If you’re having bad thoughts please, PLEASE, talk to someone. It feels so cliche to say “you’re not alone,” but it’s true. You’re not. Talk to someone you trust, and if there’s no one, please reach out to 988 Lifeline.
I often think of taking my own life, and when I do,
I think about the tiny ways in which I wish to inconvenience no one.
I think of canceling all of my subscriptions to streaming services,
I think of paying off my debts,
I think of all the people who have ever said,
“You matter, you are loved”
and how I didn’t believe them.
I think about all of the badness in the world that I did nothing to change.
I think of the people who would be hurt if I wasn’t here anymore,
and I think, “Oh no, they will not think of me. They won’t remember me.”
I think of all the people who say I don’t practice enough “gratitude.”
I think of all the laundry I failed to do,
the kind words I won’t say to those who need it,
the podcasts I stopped making for everyone to enjoy.
I’ll think about all the detritus I’ll leave behind,
the shelves, and the books that sit on them.

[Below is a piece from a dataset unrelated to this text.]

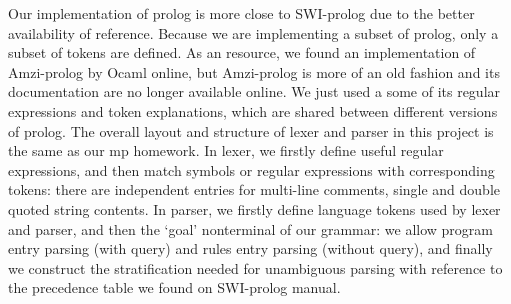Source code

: Our implementation of prolog is more close to SWI-prolog due to the better availability of reference. Because we are implementing a subset of prolog, only a subset of tokens are defined. As an resource, we found an implementation of Amzi-prolog by Ocaml online\cite{gitcode}, but Amzi-prolog is more of an old fashion and its documentation are no longer available online. We just used a some of its regular expressions and token explanations, which are shared between different versions of prolog.
The overall layout and structure of lexer and parser in this project is the same as our mp homework. In lexer, we firstly define useful regular expressions, and then match symbols or regular expressions with corresponding tokens: there are independent entries for multi-line comments, single and double quoted string contents. In parser, we firstly define language tokens used by lexer and parser, and then the `goal' nonterminal of our grammar: we allow program entry parsing (with query) and rules entry parsing (without query), and finally we construct the stratification needed for unambiguous parsing with reference to the precedence table we found on SWI-prolog manual.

I think about leaving a note,
but don’t want to offend anyone.
I think of all this food that going to waste.
I think of my cat and my dog,
and hope they’ll be taken care of.
I think of my mother who would often remark,
“The same time next year, I might not be here.”
I think of my cousin who did what I so desperately want to do.
I think, and I take a moment, and I think.
I think.
I THINK.
And finally, I think of me.
I think of how the world could use less of me.
Hard days and hard thoughts, glad you can get them out. Be safe. The world needs more sensitive folks like you, not less. I thought about not replying, but decided I would want someone to. Feel free to delete it though if it is unwanted.